Como as Redes Sociais Afetam Sua Dignidade Econômica e Política: Insights de Jaron Lanier
Por José Gadêlha Loureiro
Parte III
O estudioso estadunidense, Jaron Lanier, ao abordar as implicações das redes sociais digitais no mundo atual, em seu livro Dez Argumentos para você deletar agora suas redes sociais, traz à tona questões pertinentes que demos início na parte um deste artigo.
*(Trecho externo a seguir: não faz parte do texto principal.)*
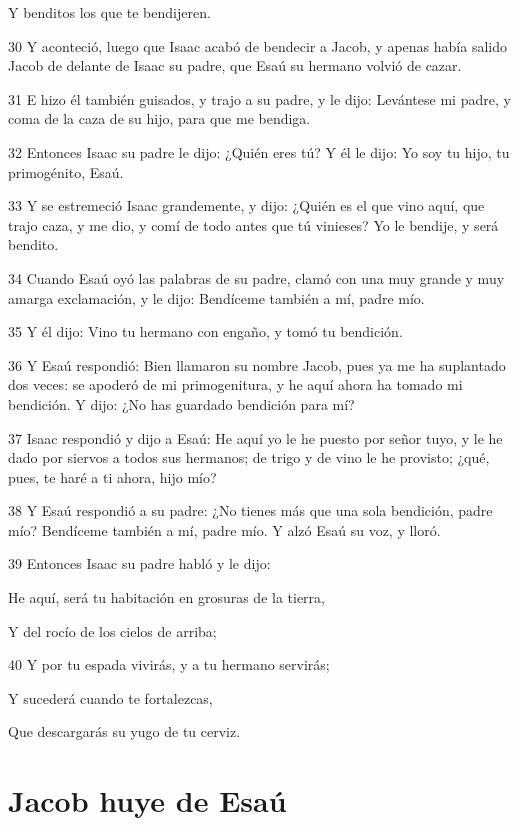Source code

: \par Y benditos los que te bendijeren.
\par 30 Y aconteció, luego que Isaac acabó de bendecir a Jacob, y apenas había salido Jacob de delante de Isaac su padre, que Esaú su hermano volvió de cazar.
\par 31 E hizo él también guisados, y trajo a su padre, y le dijo: Levántese mi padre, y coma de la caza de su hijo, para que me bendiga.
\par 32 Entonces Isaac su padre le dijo: ¿Quién eres tú? Y él le dijo: Yo soy tu hijo, tu primogénito, Esaú.
\par 33 Y se estremeció Isaac grandemente, y dijo: ¿Quién es el que vino aquí, que trajo caza, y me dio, y comí de todo antes que tú vinieses? Yo le bendije, y será bendito.
\par 34 Cuando Esaú oyó las palabras de su padre, clamó con una muy grande y muy amarga exclamación, y le dijo: Bendíceme también a mí, padre mío.
\par 35 Y él dijo: Vino tu hermano con engaño, y tomó tu bendición.
\par 36 Y Esaú respondió: Bien llamaron su nombre Jacob, pues ya me ha suplantado dos veces: se apoderó de mi primogenitura, y he aquí ahora ha tomado mi bendición. Y dijo: ¿No has guardado bendición para mí?
\par 37 Isaac respondió y dijo a Esaú: He aquí yo le he puesto por señor tuyo, y le he dado por siervos a todos sus hermanos; de trigo y de vino le he provisto; ¿qué, pues, te haré a ti ahora, hijo mío?
\par 38 Y Esaú respondió a su padre: ¿No tienes más que una sola bendición, padre mío? Bendíceme también a mí, padre mío. Y alzó Esaú su voz, y lloró.
\par 39 Entonces Isaac su padre habló y le dijo:
\par He aquí, será tu habitación en grosuras de la tierra,
\par Y del rocío de los cielos de arriba;
\par 40 Y por tu espada vivirás, y a tu hermano servirás;
\par Y sucederá cuando te fortalezcas,
\par Que descargarás su yugo de tu cerviz.

\section*{Jacob huye de Esaú}

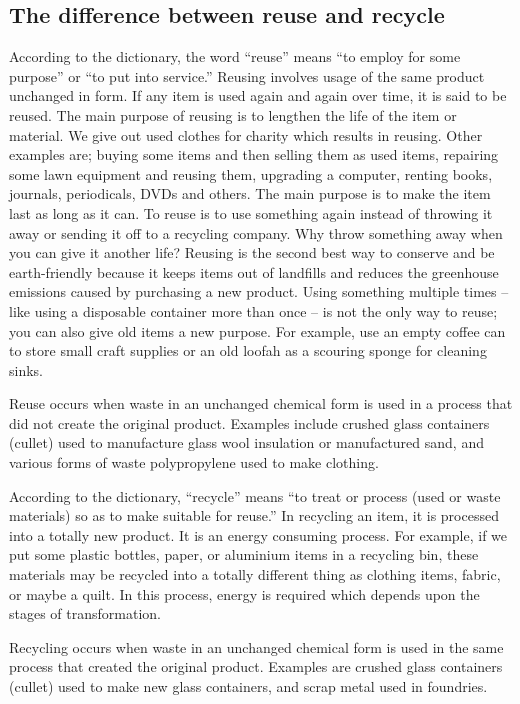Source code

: \subsection{The difference between reuse and recycle}
According to the dictionary, the word “reuse” means “to employ for some purpose” or “to put into service.” Reusing involves usage of the same product unchanged in form. If any item is used again and again over time, it is said to be reused. The main purpose of reusing is to lengthen the life of the item or material. We give out used clothes for charity which results in reusing. Other examples are; buying some items and then selling them as used items, repairing some lawn equipment and reusing them, upgrading a computer, renting books, journals, periodicals, DVDs and others. The main purpose is to make the item last as long as it can. To reuse is to use something again instead of throwing it away or sending it off to a recycling company. Why throw something away when you can give it another life? Reusing is the second best way to conserve and be earth-friendly because it keeps items out of landfills and reduces the greenhouse emissions caused by purchasing a new product. Using something multiple times -- like using a disposable container more than once -- is not the only way to reuse; you can also give old items a new purpose. For example, use an empty coffee can to store small craft supplies or an old loofah as a scouring sponge for cleaning sinks.

Reuse occurs when waste in an unchanged chemical form is used in a process that did not create the original product. Examples include crushed glass containers (cullet) used to manufacture glass wool insulation or manufactured sand, and various forms of waste polypropylene used to make clothing.

According to the dictionary, “recycle” means “to treat or process (used or waste materials) so as to make suitable for reuse.” In recycling an item, it is processed into a totally new product. It is an energy consuming process. For example, if we put some plastic bottles, paper, or aluminium items in a recycling bin, these materials may be recycled into a totally different thing as clothing items, fabric, or maybe a quilt. In this process, energy is required which depends upon the stages of transformation.

Recycling occurs when waste in an unchanged chemical form is used in the same process that created the original product. Examples are crushed glass containers (cullet) used to make new glass containers, and scrap metal used in foundries.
Continuaremos agora com os argumentos de oito a dez.
Argumento oito – AS REDES SOCIAIS NÃO QUEREM QUE VOCÊ TENHA DIGNIDADE ECONÔMICA
Desde que a lógica Bummer apareceu, a vida econômica e social de muitas pessoas adquiriu uma nova característica, tanto no mundo desenvolvido quanto no mundo em desenvolvimento. Boa parte da população vive hoje da famosa economia de bico, ou economia de demanda, para quem os trabalhadores raramente alcançam dignidade financeira, mesmo depois de anos de trabalho. Isso se reflete também, e principalmente, nos Estados Unidos, onde a segurança social é escassa, e até pessoas qualificadas, mesmo depois de anos de trabalho, sentem os efeitos dessa lógica. Assim, a lógica Bummer não apenas está tornando muitas pessoas emocionalmente inseguras, como, graças a ela, essa insegurança é, acima de tudo, financeira.
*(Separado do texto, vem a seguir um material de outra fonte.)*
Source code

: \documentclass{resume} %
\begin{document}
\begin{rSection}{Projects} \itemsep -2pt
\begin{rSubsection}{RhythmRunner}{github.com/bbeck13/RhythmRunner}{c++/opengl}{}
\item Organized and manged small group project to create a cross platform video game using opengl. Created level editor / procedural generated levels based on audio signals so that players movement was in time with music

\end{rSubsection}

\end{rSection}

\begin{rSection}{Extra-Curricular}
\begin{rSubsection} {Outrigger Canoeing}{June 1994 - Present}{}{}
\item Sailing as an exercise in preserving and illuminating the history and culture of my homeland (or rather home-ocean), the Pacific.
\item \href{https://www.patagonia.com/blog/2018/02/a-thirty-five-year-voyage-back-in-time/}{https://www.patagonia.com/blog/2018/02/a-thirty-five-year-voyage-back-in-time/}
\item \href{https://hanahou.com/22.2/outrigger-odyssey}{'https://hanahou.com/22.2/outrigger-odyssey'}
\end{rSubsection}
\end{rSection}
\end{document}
O nascimento da Bummer é uma consequência não intencional de um grande movimento quase que religioso para promover softwares gratuitos e abertos na década anterior à consolidação da internet. Por ironia, hippies da tecnologia, através de pressão política e social, levaram empreendedores a focar quase exclusivamente no modelo de negócio baseado em anúncios quando a internet se tornou realidade.
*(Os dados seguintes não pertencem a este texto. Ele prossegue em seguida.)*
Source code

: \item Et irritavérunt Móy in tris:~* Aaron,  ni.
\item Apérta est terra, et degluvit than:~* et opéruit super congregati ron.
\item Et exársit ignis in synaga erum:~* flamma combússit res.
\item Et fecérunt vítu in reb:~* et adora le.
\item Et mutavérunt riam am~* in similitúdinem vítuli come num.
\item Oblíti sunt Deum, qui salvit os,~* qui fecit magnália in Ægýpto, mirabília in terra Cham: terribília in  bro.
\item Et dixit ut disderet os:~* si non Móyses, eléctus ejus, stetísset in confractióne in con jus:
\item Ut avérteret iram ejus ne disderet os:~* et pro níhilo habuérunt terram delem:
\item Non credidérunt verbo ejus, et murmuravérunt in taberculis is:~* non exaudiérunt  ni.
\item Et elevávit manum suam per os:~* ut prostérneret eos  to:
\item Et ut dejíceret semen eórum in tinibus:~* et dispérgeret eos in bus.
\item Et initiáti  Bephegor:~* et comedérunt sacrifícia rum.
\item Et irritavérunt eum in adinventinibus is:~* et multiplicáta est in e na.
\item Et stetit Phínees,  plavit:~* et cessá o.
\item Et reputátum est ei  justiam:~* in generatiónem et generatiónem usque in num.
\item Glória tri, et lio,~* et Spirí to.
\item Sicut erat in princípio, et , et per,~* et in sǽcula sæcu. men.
Entretanto, veja-se a contradição dos negócios Bummer! Tudo deve ser grátis, mas nós adoramos mega-heróis fundadores de tecnologias. Espera-se que tudo seja gratuito, mas espera-se também que tudo gire em torno dos empreendedores heroicos dos lucros. Depois de muito disse-me-disse, prevaleceu o modelo de negócio baseado na propaganda. Os anúncios permitiriam que as buscas, as músicas e as notícias fossem gratuitas. Entretanto, isso não significou que músicos e repórteres receberam uma fatia do bolo, até porque os tecnólogos do mundo digital os consideram substituíveis. E assim a lógica da propaganda se tornaria o negócio dominante na era da informação. No início, os anúncios da Google eram inofensivos; entretanto, com o passar do tempo e à medida que a internet, os aparelhos e os algoritmos evoluíram, a lógica da propaganda se metamorfoseou em modificação de comportamento em massa.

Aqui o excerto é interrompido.